* INFORMATION PROVIDED *
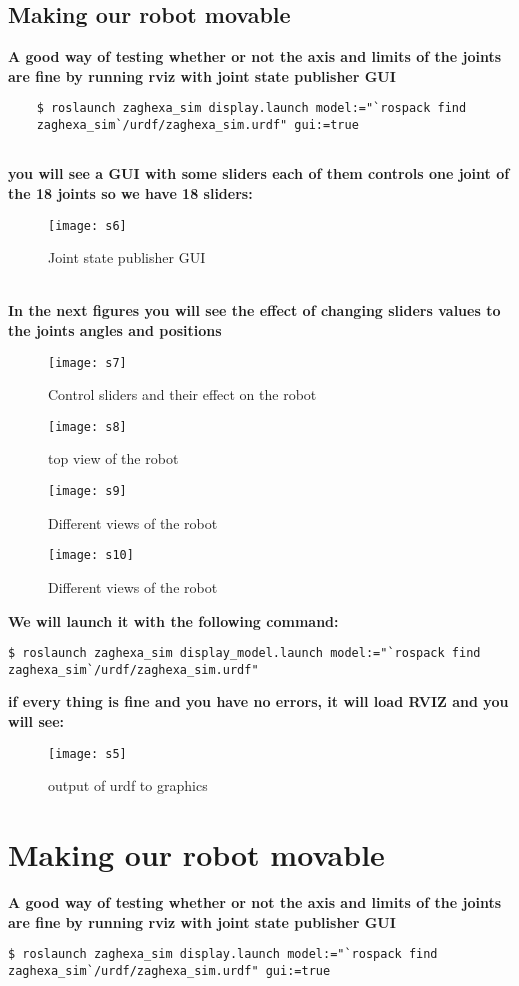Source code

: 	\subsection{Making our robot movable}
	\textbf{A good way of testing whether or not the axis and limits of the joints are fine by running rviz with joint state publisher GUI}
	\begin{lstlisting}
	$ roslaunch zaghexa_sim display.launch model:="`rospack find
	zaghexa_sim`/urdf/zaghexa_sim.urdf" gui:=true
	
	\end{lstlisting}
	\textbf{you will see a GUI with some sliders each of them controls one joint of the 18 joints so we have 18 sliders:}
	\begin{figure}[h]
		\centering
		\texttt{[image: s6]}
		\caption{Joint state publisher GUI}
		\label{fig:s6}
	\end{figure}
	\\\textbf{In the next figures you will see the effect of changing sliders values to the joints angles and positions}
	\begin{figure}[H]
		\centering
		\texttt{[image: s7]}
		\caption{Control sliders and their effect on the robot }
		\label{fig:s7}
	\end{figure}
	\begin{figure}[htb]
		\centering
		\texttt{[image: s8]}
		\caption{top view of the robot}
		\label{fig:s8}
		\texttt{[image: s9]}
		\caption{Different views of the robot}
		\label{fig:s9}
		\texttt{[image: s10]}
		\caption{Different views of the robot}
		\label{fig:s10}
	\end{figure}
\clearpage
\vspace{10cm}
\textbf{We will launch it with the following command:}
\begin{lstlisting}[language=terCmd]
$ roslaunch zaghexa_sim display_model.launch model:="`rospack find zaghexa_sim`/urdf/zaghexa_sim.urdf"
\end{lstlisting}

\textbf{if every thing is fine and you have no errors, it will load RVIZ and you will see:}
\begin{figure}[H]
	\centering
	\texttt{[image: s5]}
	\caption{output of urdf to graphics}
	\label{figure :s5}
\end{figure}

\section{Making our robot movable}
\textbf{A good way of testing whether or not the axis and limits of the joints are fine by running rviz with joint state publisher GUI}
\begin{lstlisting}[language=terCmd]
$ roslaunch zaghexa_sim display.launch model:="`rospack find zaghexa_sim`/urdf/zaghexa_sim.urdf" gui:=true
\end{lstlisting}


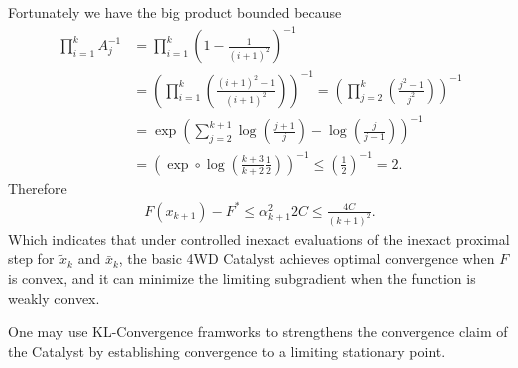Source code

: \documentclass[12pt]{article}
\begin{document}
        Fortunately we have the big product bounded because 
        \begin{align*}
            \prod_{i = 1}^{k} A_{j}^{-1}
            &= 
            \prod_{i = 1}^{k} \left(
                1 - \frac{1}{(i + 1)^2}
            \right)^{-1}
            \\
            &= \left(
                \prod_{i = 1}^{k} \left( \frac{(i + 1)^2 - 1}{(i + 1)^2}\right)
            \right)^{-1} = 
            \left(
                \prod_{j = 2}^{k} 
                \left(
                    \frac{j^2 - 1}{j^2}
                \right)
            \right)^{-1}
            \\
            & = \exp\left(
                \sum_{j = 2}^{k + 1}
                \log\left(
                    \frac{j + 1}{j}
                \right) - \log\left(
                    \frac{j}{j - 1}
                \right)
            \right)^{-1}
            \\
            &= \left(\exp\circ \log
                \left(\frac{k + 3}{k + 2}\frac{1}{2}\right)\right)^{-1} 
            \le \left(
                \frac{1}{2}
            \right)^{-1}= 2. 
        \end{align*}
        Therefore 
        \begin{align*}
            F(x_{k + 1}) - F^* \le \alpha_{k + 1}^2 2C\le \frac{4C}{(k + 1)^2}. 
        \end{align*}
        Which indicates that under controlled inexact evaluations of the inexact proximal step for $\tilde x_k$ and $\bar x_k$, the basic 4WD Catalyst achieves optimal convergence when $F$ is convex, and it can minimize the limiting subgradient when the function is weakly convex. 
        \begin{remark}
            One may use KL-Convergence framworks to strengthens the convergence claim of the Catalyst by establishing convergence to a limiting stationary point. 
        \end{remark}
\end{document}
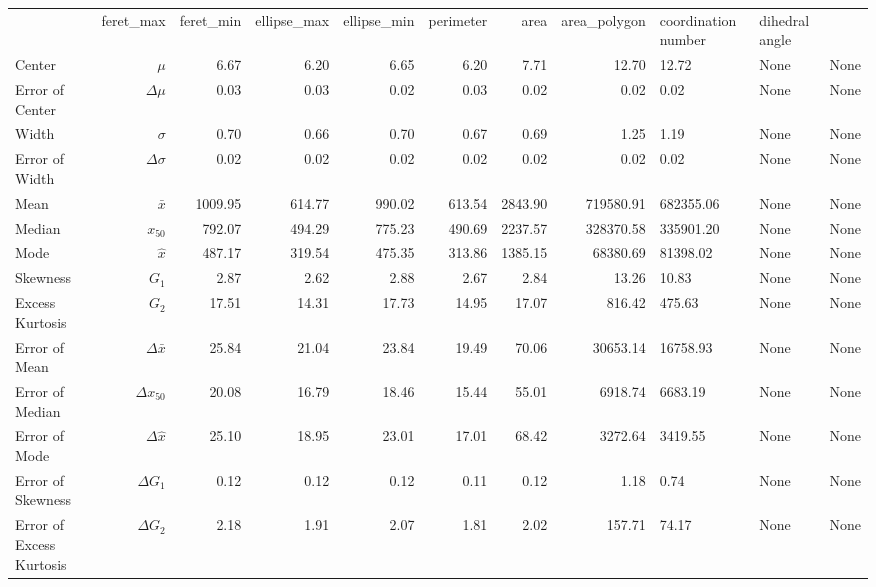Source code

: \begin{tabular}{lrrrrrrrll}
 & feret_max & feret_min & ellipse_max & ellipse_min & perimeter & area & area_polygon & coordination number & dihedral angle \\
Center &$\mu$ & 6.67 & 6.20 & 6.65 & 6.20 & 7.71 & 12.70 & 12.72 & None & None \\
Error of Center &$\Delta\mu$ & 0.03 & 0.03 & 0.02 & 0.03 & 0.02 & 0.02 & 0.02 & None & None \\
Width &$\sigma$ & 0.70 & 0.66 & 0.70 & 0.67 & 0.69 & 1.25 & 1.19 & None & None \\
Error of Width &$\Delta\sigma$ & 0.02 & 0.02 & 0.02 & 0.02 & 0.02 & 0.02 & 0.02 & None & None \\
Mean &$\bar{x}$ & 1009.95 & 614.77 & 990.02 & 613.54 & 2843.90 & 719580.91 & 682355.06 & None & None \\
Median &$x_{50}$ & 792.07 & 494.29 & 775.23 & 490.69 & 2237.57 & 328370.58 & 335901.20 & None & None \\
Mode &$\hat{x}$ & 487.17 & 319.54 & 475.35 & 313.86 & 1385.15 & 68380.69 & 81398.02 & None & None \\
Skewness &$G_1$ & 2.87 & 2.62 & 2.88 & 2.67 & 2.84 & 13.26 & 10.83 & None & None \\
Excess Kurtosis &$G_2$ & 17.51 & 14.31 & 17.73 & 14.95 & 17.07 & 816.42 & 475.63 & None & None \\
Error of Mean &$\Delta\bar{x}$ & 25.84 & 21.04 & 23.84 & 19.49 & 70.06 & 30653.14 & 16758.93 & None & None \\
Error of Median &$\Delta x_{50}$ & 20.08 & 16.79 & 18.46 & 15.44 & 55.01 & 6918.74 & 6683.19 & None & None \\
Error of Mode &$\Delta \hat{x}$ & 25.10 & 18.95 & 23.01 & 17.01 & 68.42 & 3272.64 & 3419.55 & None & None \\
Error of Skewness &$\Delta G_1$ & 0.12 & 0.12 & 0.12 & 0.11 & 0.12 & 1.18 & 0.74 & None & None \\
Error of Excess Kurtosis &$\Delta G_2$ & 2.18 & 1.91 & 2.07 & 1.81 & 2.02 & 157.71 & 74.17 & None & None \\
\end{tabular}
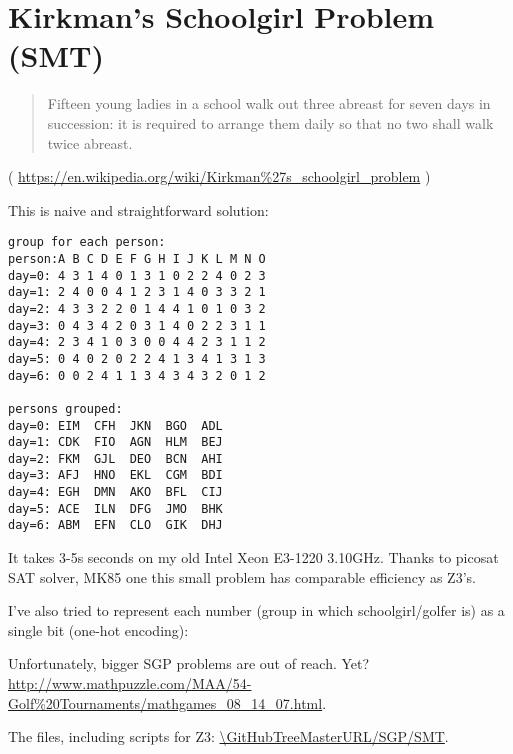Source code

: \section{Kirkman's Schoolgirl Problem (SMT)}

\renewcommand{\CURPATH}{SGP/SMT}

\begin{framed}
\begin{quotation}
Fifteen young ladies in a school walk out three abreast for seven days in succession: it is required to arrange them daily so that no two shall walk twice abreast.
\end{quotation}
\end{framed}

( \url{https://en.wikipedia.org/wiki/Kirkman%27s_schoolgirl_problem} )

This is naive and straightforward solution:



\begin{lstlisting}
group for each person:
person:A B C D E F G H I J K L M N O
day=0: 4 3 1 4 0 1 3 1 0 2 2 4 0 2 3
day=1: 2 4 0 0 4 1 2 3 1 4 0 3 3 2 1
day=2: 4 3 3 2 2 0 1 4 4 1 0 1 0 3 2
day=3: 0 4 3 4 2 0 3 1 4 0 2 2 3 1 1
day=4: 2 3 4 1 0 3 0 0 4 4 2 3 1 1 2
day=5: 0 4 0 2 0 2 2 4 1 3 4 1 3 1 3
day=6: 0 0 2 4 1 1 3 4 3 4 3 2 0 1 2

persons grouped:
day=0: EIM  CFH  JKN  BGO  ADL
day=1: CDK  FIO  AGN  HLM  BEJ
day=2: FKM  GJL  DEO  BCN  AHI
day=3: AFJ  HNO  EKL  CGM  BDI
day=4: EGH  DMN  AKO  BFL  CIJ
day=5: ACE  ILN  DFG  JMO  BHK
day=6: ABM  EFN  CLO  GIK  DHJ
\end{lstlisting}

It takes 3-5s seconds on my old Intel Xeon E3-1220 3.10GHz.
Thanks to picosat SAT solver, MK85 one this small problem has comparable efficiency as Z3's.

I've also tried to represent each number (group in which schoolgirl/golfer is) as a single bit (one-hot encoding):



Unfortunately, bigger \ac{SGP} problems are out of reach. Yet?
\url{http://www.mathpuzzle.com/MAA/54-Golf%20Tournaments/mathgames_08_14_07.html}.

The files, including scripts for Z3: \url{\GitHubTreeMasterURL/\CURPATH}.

* GOAL OF THE EXERCISE *
Nothing but lines that contain "tabular" should appear in the answer. Copy each from the records.

* ANSWER BELOW *
: \begin{tabular}{lrrrrrrrll}
\end{tabular}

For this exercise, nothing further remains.